REPUBLIKA.CO.ID, JAKARTA -- Petani di wilayah Kabupaten Pandeglang, Provinsi Banten sejak awal April telah melakukan panen raya padi secara serempak dengan luasan total sawah sekitar 3.039 hektare. Dua varietas padi hasil penelitian Balitbangtan, yaitu Inpari 32 dan Inpari 42 mendominasi pertanaman padi di Kabupaten Pandeglang yang ditanam sejak Januari 2020.
Salah satunya, panen dilakukan oleh para petani yang tergabung dalam kelompok tani Mekar Bakti di Desa Panimbang Jaya, Kabupaten Pandeglang Provinsi Banten.
Penyuluh pertanian setempat Joharyadi mengatakan, produktivitas hasil panen yang diperoleh dari Inpari 32 adalah 8 – 9 ton per ha. Sedangkan untuk Inpari 42 produktivitasnya mencapai hingga 10 ton per ha. “Hasil 10 ton ini adalah hasil real di lapangan, bukan hasil ubinan," Joharyadi dalam keterangan pers Kementerian Pertanian, Jumat (24/4).
Johardi menyampaikan, berdasarkan pemantauan BPTP Banten sebelumnya, benih ini telah menyebar pada berbagai lokasi di Provinsi Banten. “Kedua benih ini popular di Banten karena unggul dalam ketahanan terhadap penyakit dan tekstur nasi yang sedang hingga pulen" ujarnya.
Pola tanam yang diterapkan oleh para petani setempat, kata dia, sebagian besar dilakukan dengan sistem jajar dengan jarak 30 cm x 30 cm, meskipun ada juga petani yang melakukannya dengan sistem tegel.
Ketua Kelom Tani, Endang menyampaikan, hasil panen padi ini cukup besar, bahkan melebihi kapasitas penggilingan beras lokal. “Kelebihan hasil ini biasanya akan dijual kepada pembeli/pengusaha beras dari Karawang," ujarnya.
Endang melihat bahwa di waktu mendatang alat dan mesin pertanian akan memainkan peranan penting bagi kelompok tani di wilayah ini. Hal ini terutama akan membantu petani dalam mengatasi minimnya tenaga kerja saat menghadapi tanam dan panen serentak.
Kepala Balitbangtan, Kementerian Pertanian, Fadjry Djufry pada kesempatan terpisah menyampaikan rasa bangga kepada petani Pandeglang atas provitas yang dicapai serta memberi apresiasi kepada seluruh pihak yang telah mengawal diseminasi varietas-varietas unggul hasil Balitbangtan untuk sampai kepada petani.
“Salah satu indikator keberhasilan program pemuliaan adalah diadopsinya varietas unggul yang dihasilkan, oleh petani.
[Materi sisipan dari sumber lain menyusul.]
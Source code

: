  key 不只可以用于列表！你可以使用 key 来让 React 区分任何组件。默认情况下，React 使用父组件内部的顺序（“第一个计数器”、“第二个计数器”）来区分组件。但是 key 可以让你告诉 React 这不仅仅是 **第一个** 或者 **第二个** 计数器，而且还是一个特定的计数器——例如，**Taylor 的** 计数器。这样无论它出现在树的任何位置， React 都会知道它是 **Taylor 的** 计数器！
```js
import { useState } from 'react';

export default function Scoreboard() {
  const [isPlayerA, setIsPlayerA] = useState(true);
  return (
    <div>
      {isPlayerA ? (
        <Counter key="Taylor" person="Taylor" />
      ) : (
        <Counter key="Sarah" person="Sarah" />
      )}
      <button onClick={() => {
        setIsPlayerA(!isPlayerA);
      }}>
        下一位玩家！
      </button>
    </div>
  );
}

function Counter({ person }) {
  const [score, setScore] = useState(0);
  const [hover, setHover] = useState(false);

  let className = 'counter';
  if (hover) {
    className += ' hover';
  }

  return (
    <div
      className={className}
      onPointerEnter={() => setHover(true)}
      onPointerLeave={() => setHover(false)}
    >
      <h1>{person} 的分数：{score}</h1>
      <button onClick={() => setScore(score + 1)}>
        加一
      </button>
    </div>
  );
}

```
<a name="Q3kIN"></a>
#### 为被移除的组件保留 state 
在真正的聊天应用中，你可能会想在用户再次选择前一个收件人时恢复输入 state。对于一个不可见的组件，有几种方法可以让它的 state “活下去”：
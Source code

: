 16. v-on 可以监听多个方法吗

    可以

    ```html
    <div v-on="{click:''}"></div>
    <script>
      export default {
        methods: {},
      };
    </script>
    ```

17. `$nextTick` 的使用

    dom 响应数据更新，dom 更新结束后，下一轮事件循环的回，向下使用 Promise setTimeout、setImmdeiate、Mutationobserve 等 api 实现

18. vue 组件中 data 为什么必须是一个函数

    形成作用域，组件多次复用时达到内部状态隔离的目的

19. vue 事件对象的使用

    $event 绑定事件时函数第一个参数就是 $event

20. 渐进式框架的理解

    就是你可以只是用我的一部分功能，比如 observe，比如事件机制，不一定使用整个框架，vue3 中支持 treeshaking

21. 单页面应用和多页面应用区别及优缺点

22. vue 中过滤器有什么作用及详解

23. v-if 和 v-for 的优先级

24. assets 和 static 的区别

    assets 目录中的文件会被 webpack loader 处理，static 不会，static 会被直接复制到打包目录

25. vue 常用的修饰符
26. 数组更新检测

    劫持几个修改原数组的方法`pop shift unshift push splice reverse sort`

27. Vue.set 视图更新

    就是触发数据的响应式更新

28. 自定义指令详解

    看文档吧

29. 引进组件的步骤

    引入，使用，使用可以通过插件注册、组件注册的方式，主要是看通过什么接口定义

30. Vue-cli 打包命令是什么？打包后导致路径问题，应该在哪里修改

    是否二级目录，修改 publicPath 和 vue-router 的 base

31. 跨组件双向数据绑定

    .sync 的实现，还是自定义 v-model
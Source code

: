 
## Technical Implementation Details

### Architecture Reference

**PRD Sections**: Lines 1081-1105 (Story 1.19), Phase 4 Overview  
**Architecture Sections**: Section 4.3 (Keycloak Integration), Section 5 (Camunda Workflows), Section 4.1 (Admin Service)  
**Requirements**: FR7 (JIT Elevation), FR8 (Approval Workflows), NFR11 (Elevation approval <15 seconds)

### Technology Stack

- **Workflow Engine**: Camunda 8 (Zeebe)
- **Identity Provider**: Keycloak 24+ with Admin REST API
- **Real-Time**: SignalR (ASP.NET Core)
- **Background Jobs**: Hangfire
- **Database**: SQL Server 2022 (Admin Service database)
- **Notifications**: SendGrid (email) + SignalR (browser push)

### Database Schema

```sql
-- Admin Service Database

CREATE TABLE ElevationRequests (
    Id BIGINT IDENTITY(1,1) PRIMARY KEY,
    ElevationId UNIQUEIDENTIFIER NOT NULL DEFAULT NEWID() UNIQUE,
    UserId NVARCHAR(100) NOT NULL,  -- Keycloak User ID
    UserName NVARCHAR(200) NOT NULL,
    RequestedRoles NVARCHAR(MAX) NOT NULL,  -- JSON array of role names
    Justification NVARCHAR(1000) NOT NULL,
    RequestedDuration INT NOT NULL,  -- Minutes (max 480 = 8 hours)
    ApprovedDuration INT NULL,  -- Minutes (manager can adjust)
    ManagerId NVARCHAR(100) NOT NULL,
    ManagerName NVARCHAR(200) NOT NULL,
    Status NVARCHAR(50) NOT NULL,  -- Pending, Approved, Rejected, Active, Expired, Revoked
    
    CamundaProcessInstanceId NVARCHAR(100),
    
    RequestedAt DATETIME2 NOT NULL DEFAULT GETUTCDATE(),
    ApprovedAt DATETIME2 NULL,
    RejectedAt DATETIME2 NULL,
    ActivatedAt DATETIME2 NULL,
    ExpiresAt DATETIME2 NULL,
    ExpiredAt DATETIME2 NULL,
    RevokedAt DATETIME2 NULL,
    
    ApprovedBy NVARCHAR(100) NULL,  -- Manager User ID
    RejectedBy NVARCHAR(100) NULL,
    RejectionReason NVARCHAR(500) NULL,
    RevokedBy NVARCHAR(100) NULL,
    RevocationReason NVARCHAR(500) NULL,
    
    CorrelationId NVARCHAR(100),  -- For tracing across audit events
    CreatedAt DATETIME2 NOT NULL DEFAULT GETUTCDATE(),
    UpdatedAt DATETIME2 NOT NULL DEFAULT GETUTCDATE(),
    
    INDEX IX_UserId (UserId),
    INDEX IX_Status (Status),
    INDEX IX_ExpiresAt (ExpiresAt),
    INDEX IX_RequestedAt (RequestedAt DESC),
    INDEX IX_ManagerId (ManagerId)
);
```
Meskipun peneliti pemulia memiliki kemampuan untuk memilih varietas-varietas terbaik, namun selera petani terhadap varietas unggul dapat berbeda dan sangat beragam antar daerah,” Lanjutnya.
Menurut Fadjry, beragamnya preferensi ini membutuhkan ketersediaan pilihan varietas yang lebih beragam juga dari peneliti pemulia. Untuk itu para peneliti/pemulia Balitbangtan terus didorong untuk berinovasi menciptakan varietas unggul baru guna menjawab tantangan peningkatan provitas padi pada berbagai agroekosistem.
“Sebisa mungkin untuk dapat melibatkan petani dalam memberikan masukan-masukan terhadap kegiatan pemuliaan yang dilakukan agar varietas yang dihasilan sesuai dengan preferensi petani. Hal ini juga membuat proses adopsi inovasi Balitbangtan lebih cepat prosesnya," ujarnya.